The predictions for the election were mostly an NDP victory, but instead the Liberals had a majority government. The voter turnout was one of the lowest ever, with only 52 per cent of the eligible voters casting their votes.
I think that more voters should have gone to the polls. If the other 48 per cent turned up, the result could very well be quite different. In several ridings, the NDP and the Liberals were quite close in the vote count, and the other 48 per cent could have tipped the scales between the NDP and the Liberals.
If voters believe someone else is going to vote for them, then there is a problem. This is both an act of laziness as well as a selfishness – depending on others to do their own work.
Voters of all ages should be encouraged to vote, so that they set a good example for future generations. If adults don’t vote, when kids become old enough, they won’t vote either, thinking it doesn’t matter. But it does.
Voters should be encouraged to do what they can, and advertising should be done to encourage people to vote. Democracy is an important part of our government, and if the new generation doesn’t pay attention to these opportunities to exercise democracy, then democracy might be lost.
Alex Chen
A no-brainer for voters
Re: “Ditch the pollsters,” The Leader, May 21.
Ditch the pollsters?
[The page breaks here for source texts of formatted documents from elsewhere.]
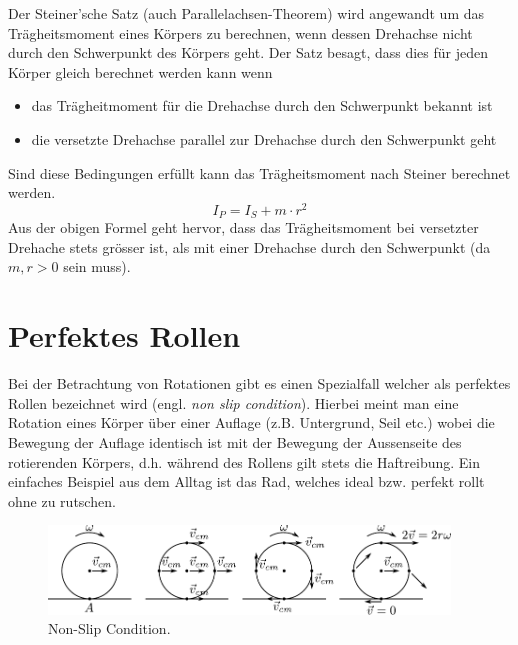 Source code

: \noindent
Der Steiner'sche Satz (auch Parallelachsen-Theorem) wird angewandt um
das Trägheitsmoment eines Körpers zu berechnen, wenn dessen Drehachse nicht
durch den Schwerpunkt des Körpers geht. Der Satz besagt, dass dies für 
jeden Körper gleich berechnet werden kann wenn
\begin{itemize}
	\item das Trägheitmoment für die Drehachse durch den Schwerpunkt
		bekannt ist
	\item die versetzte Drehachse parallel zur Drehachse durch den
		Schwerpunkt geht
\end{itemize}
Sind diese Bedingungen erfüllt kann das Trägheitsmoment nach Steiner
berechnet werden.
\[ \boxed{ I_P = I_S + m \cdot r^2 } \]
Aus der obigen Formel geht hervor, dass das Trägheitsmoment bei versetzter
Drehache stets grösser ist, als mit einer Drehachse durch den Schwerpunkt
(da $m,r>0$ sein muss).

\newpage
\section{Perfektes Rollen}
Bei der Betrachtung von Rotationen gibt es einen Spezialfall welcher
als perfektes Rollen bezeichnet wird (engl. \textit{non slip condition}).
Hierbei meint man eine Rotation eines Körper über einer Auflage (z.B. 
Untergrund, Seil etc.) wobei die Bewegung der Auflage identisch ist
mit der Bewegung der Aussenseite des rotierenden Körpers, d.h. während
des Rollens gilt stets die Haftreibung. Ein einfaches Beispiel aus dem
Alltag ist das Rad, welches ideal bzw. perfekt rollt ohne zu rutschen.

\begin{figure}[h!]
	\centering
	\includegraphics[width=0.95\textwidth]{non-slip.pdf}
	\caption{Non-Slip Condition.}
	\label{fig:non-slip}
\end{figure}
The pollsters are the greatest motivating force we have since the former late and great premier of B.C. W.A.C. Bennet warned the B.C. voters that “the socialist hordes are at the gate.”
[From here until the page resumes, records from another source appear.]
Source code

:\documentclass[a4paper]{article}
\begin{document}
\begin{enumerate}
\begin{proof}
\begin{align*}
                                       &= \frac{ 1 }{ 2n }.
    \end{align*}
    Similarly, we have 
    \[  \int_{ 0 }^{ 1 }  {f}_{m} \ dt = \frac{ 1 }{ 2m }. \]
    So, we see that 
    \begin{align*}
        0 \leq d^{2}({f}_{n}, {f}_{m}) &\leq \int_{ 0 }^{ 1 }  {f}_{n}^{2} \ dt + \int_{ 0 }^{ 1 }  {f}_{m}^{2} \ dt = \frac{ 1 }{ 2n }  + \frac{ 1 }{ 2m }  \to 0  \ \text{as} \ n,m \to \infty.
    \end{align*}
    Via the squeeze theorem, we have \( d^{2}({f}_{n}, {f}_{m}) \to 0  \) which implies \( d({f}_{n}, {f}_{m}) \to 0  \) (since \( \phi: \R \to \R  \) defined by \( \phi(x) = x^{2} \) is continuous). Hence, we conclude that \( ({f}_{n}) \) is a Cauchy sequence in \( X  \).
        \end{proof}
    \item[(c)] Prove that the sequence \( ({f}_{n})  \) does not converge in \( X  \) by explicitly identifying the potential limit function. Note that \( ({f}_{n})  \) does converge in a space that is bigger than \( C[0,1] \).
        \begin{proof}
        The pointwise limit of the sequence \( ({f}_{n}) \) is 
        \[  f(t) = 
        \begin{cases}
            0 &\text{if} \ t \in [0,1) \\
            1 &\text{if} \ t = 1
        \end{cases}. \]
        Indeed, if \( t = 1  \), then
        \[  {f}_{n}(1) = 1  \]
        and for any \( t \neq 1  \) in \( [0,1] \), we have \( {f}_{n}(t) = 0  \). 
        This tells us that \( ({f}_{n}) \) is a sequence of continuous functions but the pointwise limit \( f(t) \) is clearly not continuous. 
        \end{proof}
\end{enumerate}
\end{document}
It worked for me to get out and vote. It obviously worked to get others to vote as well. We did not want a repeat of the 2001 NDP years in power.
While the premier of B.C. Christy Clark was talking about growing the B.C. economy, Adrian Dix of the NDP was talking about growing the public sector, while opposing fracking of natural gas shale in the Peace River area that makes it possible to export this gas, the Kinder Morgan Trans Mountain oil pipeline twinning, the Site C hydro dam, and all of the jobs these projects would create.
The voters’ choice was a no-brainer.
Fred Perry, Surrey
Short memories in B.C.
Now that the election has come and gone, I wonder about the memories stirred up by our majority Liberal government, and how long the voters will keep the facts in mind.
It was only 10-11 years ago, in 2002, that then-minister of education Christy Clark authorized the closure of an unprecedented 57 schools throughout the province.
Until her administration, school closures would average five to 10 a year, due to declining enrolment. Her closures were far more sweeping, and were based on Liberal government budget cuts.
The Coast Mountain School District alone lost five schools, including Mountainview Elementary School, newly built to the cost of $3.2 million, and yet never enrolling a student. This was at a time when the Liberal government expanded liquor sales, prompting one official to exclaim, “Why does this government think it’s important to provide access to alcohol within 20 kilometres but it’s okay to make children travel four or five times that far to go to school?”
Yet our voters, forgetting or ignoring this track record, have placed Clark and her Liberal party in a majority government now. We surely don’t seem to remember and learn from history in this province, do we?
Jean Galbraith
Jobs – but at what cost?
The party that just got re-elected in B.C. – and with a strong majority just to make sure the natural resource extraction machine runs full steam ahead – is the most friendly with the federal Conservative government on the topic of placing a growing economy and jobs at the very top of their agenda, with the environment and precious eco-systems at the very bottom.
In other words, a whole lot of shortsightedness is around the corner in regards to a healthy ecosystem and thus a formidably potential threat to a work-capable, healthy populace.
In Big Industry’s universe, life-sustaining ecosystems are once again supposed to take a back seat to extensively increasing massive crude oil and coal extractions and shipping by creating transport corridor nightmares, all for the sake of the almighty dollar.
Really, what part of the no-brainer rhetorical question, time and time again, do so many British Columbians not understand: Is there much good in virtually unhindered resource extraction and creating countless jobs when the planet is deathly contaminated, with its populace getting sicker and dying because of mass industrial and vehicular pollution?